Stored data
☆ ☆ ☆ ☆ ☆

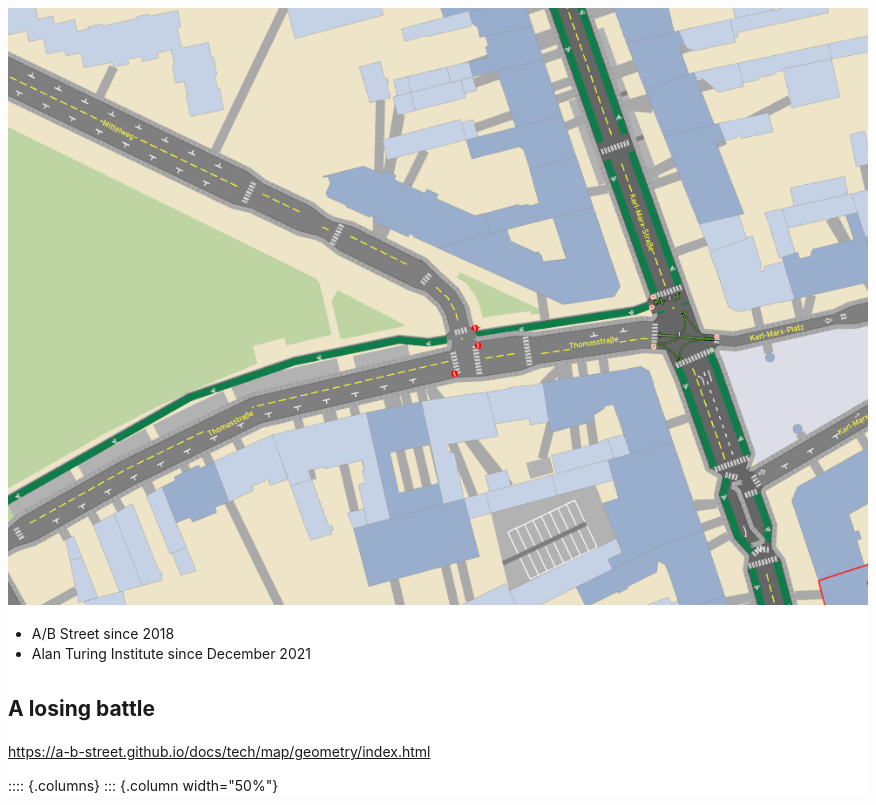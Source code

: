 ![](neukolln_abst.png)

- A/B Street since 2018
- Alan Turing Institute since December 2021

## A losing battle

<https://a-b-street.github.io/docs/tech/map/geometry/index.html>

:::: {.columns}
::: {.column width="50%"}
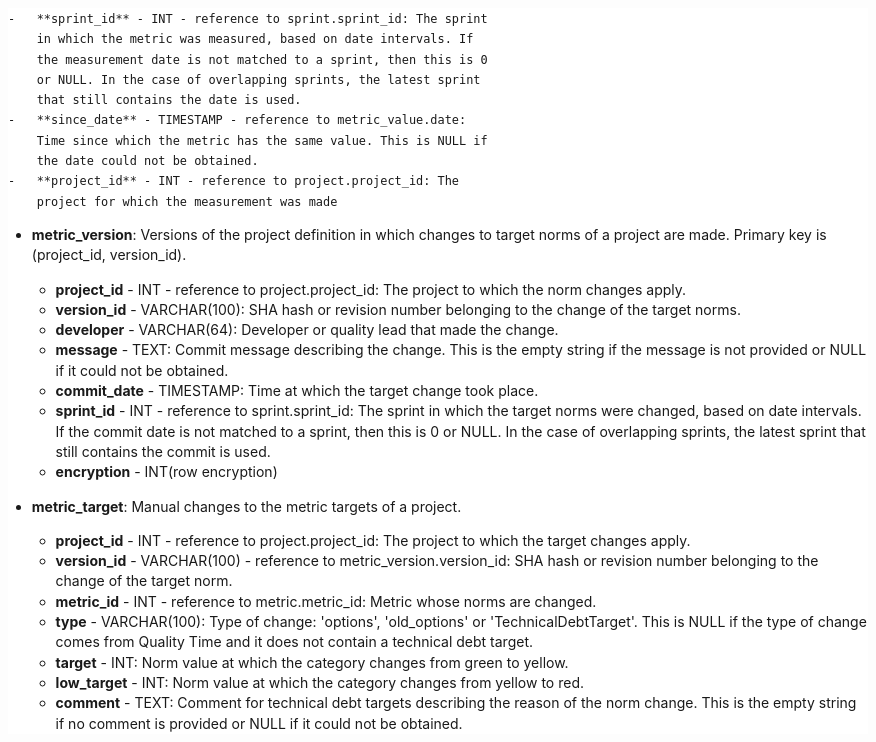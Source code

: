     -   **sprint_id** - INT - reference to sprint.sprint_id: The sprint
        in which the metric was measured, based on date intervals. If
        the measurement date is not matched to a sprint, then this is 0
        or NULL. In the case of overlapping sprints, the latest sprint
        that still contains the date is used.
    -   **since_date** - TIMESTAMP - reference to metric_value.date:
        Time since which the metric has the same value. This is NULL if
        the date could not be obtained.
    -   **project_id** - INT - reference to project.project_id: The
        project for which the measurement was made


-   **metric_version**: Versions of the project definition in which
    changes to target norms of a project are made. Primary key is
    (project_id, version_id).
    -   **project_id** - INT - reference to project.project_id: The
        project to which the norm changes apply.
    -   **version_id** - VARCHAR(100): SHA hash or revision number
        belonging to the change of the target norms.
    -   **developer** - VARCHAR(64): Developer or quality lead that made
        the change.
    -   **message** - TEXT: Commit message describing the change. This
        is the empty string if the message is not provided or NULL if it
        could not be obtained.
    -   **commit_date** - TIMESTAMP: Time at which the target change
        took place.
    -   **sprint_id** - INT - reference to sprint.sprint_id: The sprint
        in which the target norms were changed, based on date intervals.
        If the commit date is not matched to a sprint, then this is 0 or
        NULL. In the case of overlapping sprints, the latest sprint that
        still contains the commit is used.
    -   **encryption** - INT(row encryption)


-   **metric_target**: Manual changes to the metric targets of a
    project.
    -   **project_id** - INT - reference to project.project_id: The
        project to which the target changes apply.
    -   **version_id** - VARCHAR(100) - reference to
        metric_version.version_id: SHA hash or revision number belonging
        to the change of the target norm.
    -   **metric_id** - INT - reference to metric.metric_id: Metric
        whose norms are changed.
    -   **type** - VARCHAR(100): Type of change: 'options',
        'old_options' or 'TechnicalDebtTarget'. This is NULL if the type
        of change comes from Quality Time and it does not contain a
        technical debt target.
    -   **target** - INT: Norm value at which the category changes from
        green to yellow.
    -   **low_target** - INT: Norm value at which the category changes
        from yellow to red.
    -   **comment** - TEXT: Comment for technical debt targets
        describing the reason of the norm change. This is the empty
        string if no comment is provided or NULL if it could not be
        obtained.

☆ ☆ ☆ ☆ ☆

Which lines of the records above hold the word "based"? Copy each of them.

### Reply:
        in which the metric was measured, based on date intervals. If
        in which the target norms were changed, based on date intervals.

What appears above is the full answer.